▶ Problem details: Return each line of the listing that has the word "Uporabimo" in it.
Given records below:
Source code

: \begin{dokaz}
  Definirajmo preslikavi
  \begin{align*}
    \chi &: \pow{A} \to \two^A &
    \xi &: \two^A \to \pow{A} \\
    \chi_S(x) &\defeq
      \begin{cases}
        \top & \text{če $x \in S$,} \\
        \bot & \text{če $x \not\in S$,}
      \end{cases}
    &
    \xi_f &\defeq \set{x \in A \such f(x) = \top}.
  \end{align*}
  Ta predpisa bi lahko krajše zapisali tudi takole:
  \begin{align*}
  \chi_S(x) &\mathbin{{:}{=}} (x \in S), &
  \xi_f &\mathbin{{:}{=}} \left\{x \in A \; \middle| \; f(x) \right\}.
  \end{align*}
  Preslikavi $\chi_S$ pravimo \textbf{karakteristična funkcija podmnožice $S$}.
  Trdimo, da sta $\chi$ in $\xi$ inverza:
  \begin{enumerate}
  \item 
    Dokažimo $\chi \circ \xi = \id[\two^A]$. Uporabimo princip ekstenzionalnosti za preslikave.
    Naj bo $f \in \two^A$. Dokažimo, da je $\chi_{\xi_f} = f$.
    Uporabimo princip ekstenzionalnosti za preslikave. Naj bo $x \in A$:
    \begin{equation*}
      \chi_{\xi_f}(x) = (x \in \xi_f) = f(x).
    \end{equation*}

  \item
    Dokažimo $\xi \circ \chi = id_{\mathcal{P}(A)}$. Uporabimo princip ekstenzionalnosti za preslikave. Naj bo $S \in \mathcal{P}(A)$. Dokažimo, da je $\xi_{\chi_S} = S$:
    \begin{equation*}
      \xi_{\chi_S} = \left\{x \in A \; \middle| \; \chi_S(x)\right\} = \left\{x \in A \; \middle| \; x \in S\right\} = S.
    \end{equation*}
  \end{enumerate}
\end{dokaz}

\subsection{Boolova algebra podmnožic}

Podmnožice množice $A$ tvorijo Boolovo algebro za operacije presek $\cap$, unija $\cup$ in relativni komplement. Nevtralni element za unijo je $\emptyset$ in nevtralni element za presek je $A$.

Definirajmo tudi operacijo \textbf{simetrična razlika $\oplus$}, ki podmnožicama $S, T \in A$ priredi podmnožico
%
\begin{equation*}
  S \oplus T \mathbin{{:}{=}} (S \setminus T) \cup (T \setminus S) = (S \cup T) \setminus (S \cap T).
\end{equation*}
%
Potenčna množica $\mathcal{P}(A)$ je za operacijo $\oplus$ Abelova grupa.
End of Given records.
▶ Reply:
    Dokažimo $\chi \circ \xi = \id[\two^A]$. Uporabimo princip ekstenzionalnosti za preslikave.
    Uporabimo princip ekstenzionalnosti za preslikave. Naj bo $x \in A$:
    Dokažimo $\xi \circ \chi = id_{\mathcal{P}(A)}$. Uporabimo princip ekstenzionalnosti za preslikave. Naj bo $S \in \mathcal{P}(A)$. Dokažimo, da je $\xi_{\chi_S} = S$:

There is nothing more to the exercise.